Problem statement ::
Transcribe the records that follow exactly. Skip the pictures.

Data to process ::
──────────
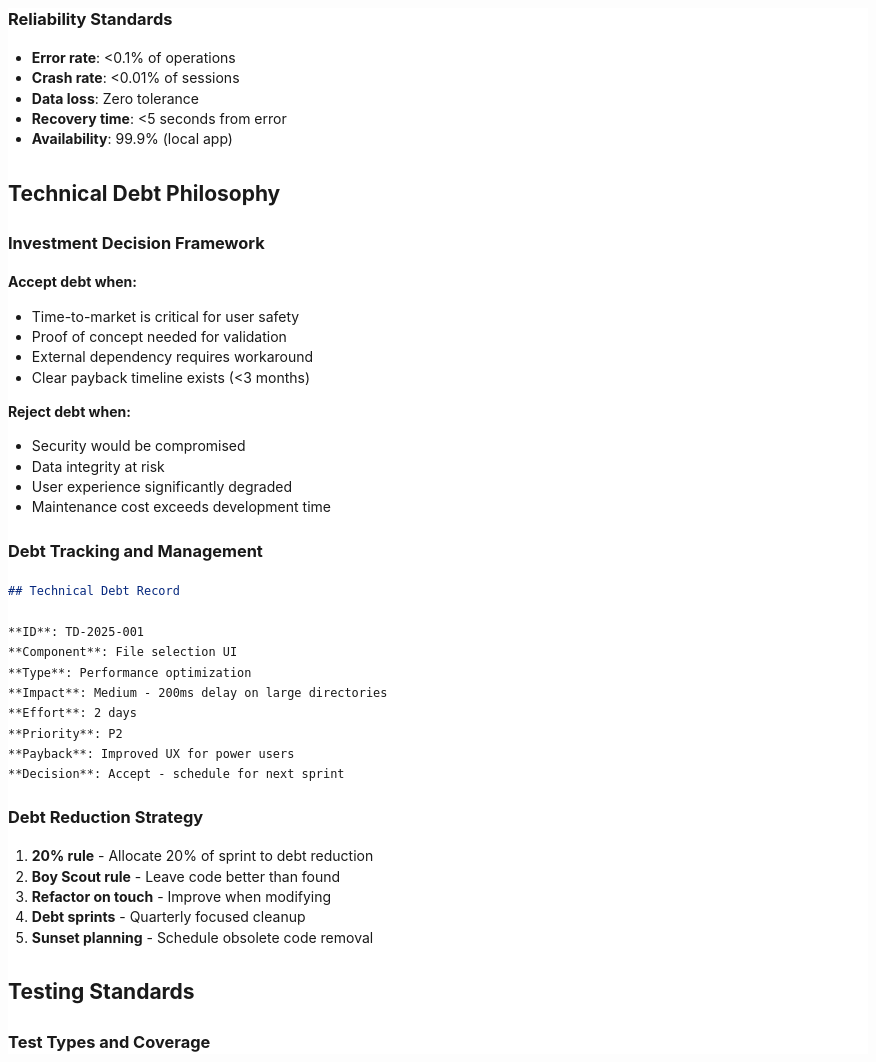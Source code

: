 ### Reliability Standards

- **Error rate**: <0.1% of operations
- **Crash rate**: <0.01% of sessions
- **Data loss**: Zero tolerance
- **Recovery time**: <5 seconds from error
- **Availability**: 99.9% (local app)

## Technical Debt Philosophy

### Investment Decision Framework

**Accept debt when:**

- Time-to-market is critical for user safety
- Proof of concept needed for validation
- External dependency requires workaround
- Clear payback timeline exists (<3 months)

**Reject debt when:**

- Security would be compromised
- Data integrity at risk
- User experience significantly degraded
- Maintenance cost exceeds development time

### Debt Tracking and Management

```markdown
## Technical Debt Record

**ID**: TD-2025-001
**Component**: File selection UI
**Type**: Performance optimization
**Impact**: Medium - 200ms delay on large directories
**Effort**: 2 days
**Priority**: P2
**Payback**: Improved UX for power users
**Decision**: Accept - schedule for next sprint
```

### Debt Reduction Strategy

1. **20% rule** - Allocate 20% of sprint to debt reduction
2. **Boy Scout rule** - Leave code better than found
3. **Refactor on touch** - Improve when modifying
4. **Debt sprints** - Quarterly focused cleanup
5. **Sunset planning** - Schedule obsolete code removal

## Testing Standards

### Test Types and Coverage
──────────
Answer ::
Source code

: ### Reliability Standards

- **Error rate**: <0.1% of operations
- **Crash rate**: <0.01% of sessions
- **Data loss**: Zero tolerance
- **Recovery time**: <5 seconds from error
- **Availability**: 99.9% (local app)

## Technical Debt Philosophy

### Investment Decision Framework

**Accept debt when:**

- Time-to-market is critical for user safety
- Proof of concept needed for validation
- External dependency requires workaround
- Clear payback timeline exists (<3 months)

**Reject debt when:**

- Security would be compromised
- Data integrity at risk
- User experience significantly degraded
- Maintenance cost exceeds development time

### Debt Tracking and Management

```markdown
## Technical Debt Record

**ID**: TD-2025-001
**Component**: File selection UI
**Type**: Performance optimization
**Impact**: Medium - 200ms delay on large directories
**Effort**: 2 days
**Priority**: P2
**Payback**: Improved UX for power users
**Decision**: Accept - schedule for next sprint
```

### Debt Reduction Strategy

1. **20% rule** - Allocate 20% of sprint to debt reduction
2. **Boy Scout rule** - Leave code better than found
3. **Refactor on touch** - Improve when modifying
4. **Debt sprints** - Quarterly focused cleanup
5. **Sunset planning** - Schedule obsolete code removal

## Testing Standards

### Test Types and Coverage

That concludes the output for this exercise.